Available data:
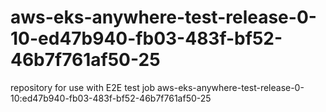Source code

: # aws-eks-anywhere-test-release-0-10-ed47b940-fb03-483f-bf52-46b7f761af50-25
repository for use with E2E test job aws-eks-anywhere-test-release-0-10:ed47b940-fb03-483f-bf52-46b7f761af50-25
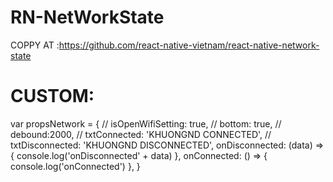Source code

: # RN-NetWorkState
COPPY AT :https://github.com/react-native-vietnam/react-native-network-state
# CUSTOM: 
   var propsNetwork = {
      // isOpenWifiSetting: true,
      // bottom: true,
      // debound:2000,
      // txtConnected: 'KHUONGND CONNECTED',
      // txtDisconnected: 'KHUONGND DISCONNECTED',
      onDisconnected: (data) => { console.log('onDisconnected' + data) },
      onConnected: () => { console.log('onConnected') },
    }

Directions for this task: None of the pictures should be copied, but every record above must be restated in full.

Task answer:
Source code

: # aws-eks-anywhere-test-release-0-10-ed47b940-fb03-483f-bf52-46b7f761af50-25
repository for use with E2E test job aws-eks-anywhere-test-release-0-10:ed47b940-fb03-483f-bf52-46b7f761af50-25
Source code

: # RN-NetWorkState
COPPY AT :https://github.com/react-native-vietnam/react-native-network-state
# CUSTOM: 
   var propsNetwork = {
      // isOpenWifiSetting: true,
      // bottom: true,
      // debound:2000,
      // txtConnected: 'KHUONGND CONNECTED',
      // txtDisconnected: 'KHUONGND DISCONNECTED',
      onDisconnected: (data) => { console.log('onDisconnected' + data) },
      onConnected: () => { console.log('onConnected') },
    }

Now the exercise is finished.